§ Source material
<<<<
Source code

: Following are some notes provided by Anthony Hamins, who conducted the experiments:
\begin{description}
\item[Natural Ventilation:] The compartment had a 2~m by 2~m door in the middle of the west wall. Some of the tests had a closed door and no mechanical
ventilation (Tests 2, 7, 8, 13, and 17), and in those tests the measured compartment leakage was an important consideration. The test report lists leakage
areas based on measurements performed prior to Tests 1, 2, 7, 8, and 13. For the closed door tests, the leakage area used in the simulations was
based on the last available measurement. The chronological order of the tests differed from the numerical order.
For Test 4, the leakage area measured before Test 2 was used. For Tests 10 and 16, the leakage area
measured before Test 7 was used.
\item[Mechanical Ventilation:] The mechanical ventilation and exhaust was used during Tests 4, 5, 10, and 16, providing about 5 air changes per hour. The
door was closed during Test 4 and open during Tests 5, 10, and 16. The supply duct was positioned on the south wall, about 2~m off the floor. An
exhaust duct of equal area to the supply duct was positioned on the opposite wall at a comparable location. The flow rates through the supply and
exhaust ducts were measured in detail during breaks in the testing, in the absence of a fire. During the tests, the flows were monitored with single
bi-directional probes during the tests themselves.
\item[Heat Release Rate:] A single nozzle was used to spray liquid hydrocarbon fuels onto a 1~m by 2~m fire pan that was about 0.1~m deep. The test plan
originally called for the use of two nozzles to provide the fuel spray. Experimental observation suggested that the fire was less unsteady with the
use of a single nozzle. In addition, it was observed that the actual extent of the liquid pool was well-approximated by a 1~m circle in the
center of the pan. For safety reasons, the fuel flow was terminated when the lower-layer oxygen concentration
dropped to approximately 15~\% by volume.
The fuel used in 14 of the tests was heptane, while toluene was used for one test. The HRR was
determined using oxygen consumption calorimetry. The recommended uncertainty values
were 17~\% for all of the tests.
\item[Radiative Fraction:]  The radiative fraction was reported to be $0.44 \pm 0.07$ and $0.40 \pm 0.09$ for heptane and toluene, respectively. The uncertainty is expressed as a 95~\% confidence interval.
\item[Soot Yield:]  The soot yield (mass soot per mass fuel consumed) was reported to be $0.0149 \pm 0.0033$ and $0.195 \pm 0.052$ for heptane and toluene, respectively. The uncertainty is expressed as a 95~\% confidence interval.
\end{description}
>>>>
<<<<
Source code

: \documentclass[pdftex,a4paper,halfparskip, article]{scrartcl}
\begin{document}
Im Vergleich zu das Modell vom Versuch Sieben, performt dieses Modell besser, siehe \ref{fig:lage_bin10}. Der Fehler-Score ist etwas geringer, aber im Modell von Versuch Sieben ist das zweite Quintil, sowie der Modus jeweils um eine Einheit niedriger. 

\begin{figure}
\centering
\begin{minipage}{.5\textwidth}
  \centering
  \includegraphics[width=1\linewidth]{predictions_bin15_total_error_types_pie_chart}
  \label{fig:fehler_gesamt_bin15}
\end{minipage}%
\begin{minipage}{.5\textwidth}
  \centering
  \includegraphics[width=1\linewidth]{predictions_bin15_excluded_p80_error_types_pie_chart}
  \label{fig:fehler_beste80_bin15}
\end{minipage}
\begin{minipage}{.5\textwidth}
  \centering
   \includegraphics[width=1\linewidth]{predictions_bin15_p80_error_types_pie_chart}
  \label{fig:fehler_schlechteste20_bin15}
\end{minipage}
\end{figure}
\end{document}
>>>>
<<<<
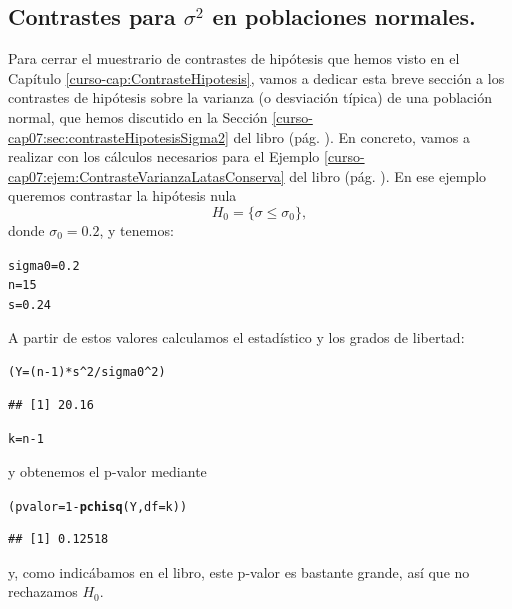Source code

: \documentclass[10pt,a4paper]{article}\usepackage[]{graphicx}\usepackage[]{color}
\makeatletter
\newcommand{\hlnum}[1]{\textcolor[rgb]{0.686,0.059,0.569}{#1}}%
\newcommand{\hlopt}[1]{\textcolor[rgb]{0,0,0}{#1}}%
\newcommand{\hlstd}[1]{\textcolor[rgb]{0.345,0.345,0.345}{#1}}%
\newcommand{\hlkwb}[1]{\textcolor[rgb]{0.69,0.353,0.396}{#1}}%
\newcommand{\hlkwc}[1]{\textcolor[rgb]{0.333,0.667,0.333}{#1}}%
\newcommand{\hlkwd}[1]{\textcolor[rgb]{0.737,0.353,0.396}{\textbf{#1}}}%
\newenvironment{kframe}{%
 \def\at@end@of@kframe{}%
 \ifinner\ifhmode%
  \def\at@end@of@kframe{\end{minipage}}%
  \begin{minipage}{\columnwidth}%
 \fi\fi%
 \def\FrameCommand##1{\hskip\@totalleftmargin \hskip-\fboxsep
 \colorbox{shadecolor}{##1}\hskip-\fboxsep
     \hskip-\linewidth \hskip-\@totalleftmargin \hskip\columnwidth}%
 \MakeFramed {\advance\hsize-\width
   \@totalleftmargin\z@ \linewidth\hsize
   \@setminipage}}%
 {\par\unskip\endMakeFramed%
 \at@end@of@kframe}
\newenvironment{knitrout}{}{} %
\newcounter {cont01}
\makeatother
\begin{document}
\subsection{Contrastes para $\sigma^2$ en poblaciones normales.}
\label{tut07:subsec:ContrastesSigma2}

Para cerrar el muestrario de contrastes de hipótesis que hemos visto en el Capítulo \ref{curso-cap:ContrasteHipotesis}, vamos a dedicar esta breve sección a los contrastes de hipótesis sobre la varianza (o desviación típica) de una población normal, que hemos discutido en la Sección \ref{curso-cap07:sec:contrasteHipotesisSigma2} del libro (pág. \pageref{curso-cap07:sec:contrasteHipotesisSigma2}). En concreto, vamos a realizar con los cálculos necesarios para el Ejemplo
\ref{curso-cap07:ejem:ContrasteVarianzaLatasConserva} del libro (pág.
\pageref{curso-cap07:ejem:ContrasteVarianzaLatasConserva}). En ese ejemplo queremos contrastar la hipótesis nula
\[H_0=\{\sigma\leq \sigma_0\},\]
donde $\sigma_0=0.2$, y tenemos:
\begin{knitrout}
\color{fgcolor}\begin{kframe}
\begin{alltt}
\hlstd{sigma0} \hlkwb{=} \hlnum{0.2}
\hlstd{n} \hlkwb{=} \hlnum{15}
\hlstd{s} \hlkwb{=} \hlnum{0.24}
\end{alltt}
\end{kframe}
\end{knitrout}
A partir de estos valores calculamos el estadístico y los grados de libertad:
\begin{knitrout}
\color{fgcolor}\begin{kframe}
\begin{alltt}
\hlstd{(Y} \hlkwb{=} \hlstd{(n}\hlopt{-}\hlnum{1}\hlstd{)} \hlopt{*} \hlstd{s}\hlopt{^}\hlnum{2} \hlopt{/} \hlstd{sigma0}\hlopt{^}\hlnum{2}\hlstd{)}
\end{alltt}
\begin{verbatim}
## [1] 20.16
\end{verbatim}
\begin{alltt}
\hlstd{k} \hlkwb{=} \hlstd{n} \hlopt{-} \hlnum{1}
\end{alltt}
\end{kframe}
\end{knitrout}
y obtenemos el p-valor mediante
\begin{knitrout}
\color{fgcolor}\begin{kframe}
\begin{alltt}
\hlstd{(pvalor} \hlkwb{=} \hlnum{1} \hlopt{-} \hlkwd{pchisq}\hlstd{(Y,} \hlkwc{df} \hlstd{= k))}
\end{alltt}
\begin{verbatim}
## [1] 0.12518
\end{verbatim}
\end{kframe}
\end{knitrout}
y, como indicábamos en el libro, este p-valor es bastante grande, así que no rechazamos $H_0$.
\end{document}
>>>>
§ What you should do
Could you restate word for word the lines above from the one containing "para $\sigma^2$ en" through the one containing "y obtenemos el p-valor mediante", both included, and nothing else?

§ Answer section
\subsection{Contrastes para $\sigma^2$ en poblaciones normales.}
\label{tut07:subsec:ContrastesSigma2}

Para cerrar el muestrario de contrastes de hipótesis que hemos visto en el Capítulo \ref{curso-cap:ContrasteHipotesis}, vamos a dedicar esta breve sección a los contrastes de hipótesis sobre la varianza (o desviación típica) de una población normal, que hemos discutido en la Sección \ref{curso-cap07:sec:contrasteHipotesisSigma2} del libro (pág. \pageref{curso-cap07:sec:contrasteHipotesisSigma2}). En concreto, vamos a realizar con los cálculos necesarios para el Ejemplo
\ref{curso-cap07:ejem:ContrasteVarianzaLatasConserva} del libro (pág.
\pageref{curso-cap07:ejem:ContrasteVarianzaLatasConserva}). En ese ejemplo queremos contrastar la hipótesis nula
\[H_0=\{\sigma\leq \sigma_0\},\]
donde $\sigma_0=0.2$, y tenemos:
\begin{knitrout}
\color{fgcolor}\begin{kframe}
\begin{alltt}
\hlstd{sigma0} \hlkwb{=} \hlnum{0.2}
\hlstd{n} \hlkwb{=} \hlnum{15}
\hlstd{s} \hlkwb{=} \hlnum{0.24}
\end{alltt}
\end{kframe}
\end{knitrout}
A partir de estos valores calculamos el estadístico y los grados de libertad:
\begin{knitrout}
\color{fgcolor}\begin{kframe}
\begin{alltt}
\hlstd{(Y} \hlkwb{=} \hlstd{(n}\hlopt{-}\hlnum{1}\hlstd{)} \hlopt{*} \hlstd{s}\hlopt{^}\hlnum{2} \hlopt{/} \hlstd{sigma0}\hlopt{^}\hlnum{2}\hlstd{)}
\end{alltt}
\begin{verbatim}
## [1] 20.16
\end{verbatim}
\begin{alltt}
\hlstd{k} \hlkwb{=} \hlstd{n} \hlopt{-} \hlnum{1}
\end{alltt}
\end{kframe}
\end{knitrout}
y obtenemos el p-valor mediante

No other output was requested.